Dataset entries

——

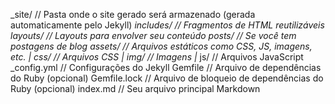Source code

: _site/                  // Pasta onde o site gerado será armazenado (gerada automaticamente pelo Jekyll)
_includes/              // Fragmentos de HTML reutilizáveis
_layouts/               // Layouts para envolver seu conteúdo
_posts/                 // Se você tem postagens de blog
assets/                 // Arquivos estáticos como CSS, JS, imagens, etc.
  |_ css/               // Arquivos CSS
  |_ img/               // Imagens
  |_ js/                // Arquivos JavaScript
_config.yml             // Configurações do Jekyll
Gemfile                 // Arquivo de dependências do Ruby (opcional)
Gemfile.lock            // Arquivo de bloqueio de dependências do Ruby (opcional)
index.md                // Seu arquivo principal Markdown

——

■ DIRECTIONS:
The response should be the lines from the one containing "postagens de blog" through the last line of the data, set down exactly and with no other line.

■ PROBLEM SOLUTION:
_posts/                 // Se você tem postagens de blog
assets/                 // Arquivos estáticos como CSS, JS, imagens, etc.
  |_ css/               // Arquivos CSS
  |_ img/               // Imagens
  |_ js/                // Arquivos JavaScript
_config.yml             // Configurações do Jekyll
Gemfile                 // Arquivo de dependências do Ruby (opcional)
Gemfile.lock            // Arquivo de bloqueio de dependências do Ruby (opcional)
index.md                // Seu arquivo principal Markdown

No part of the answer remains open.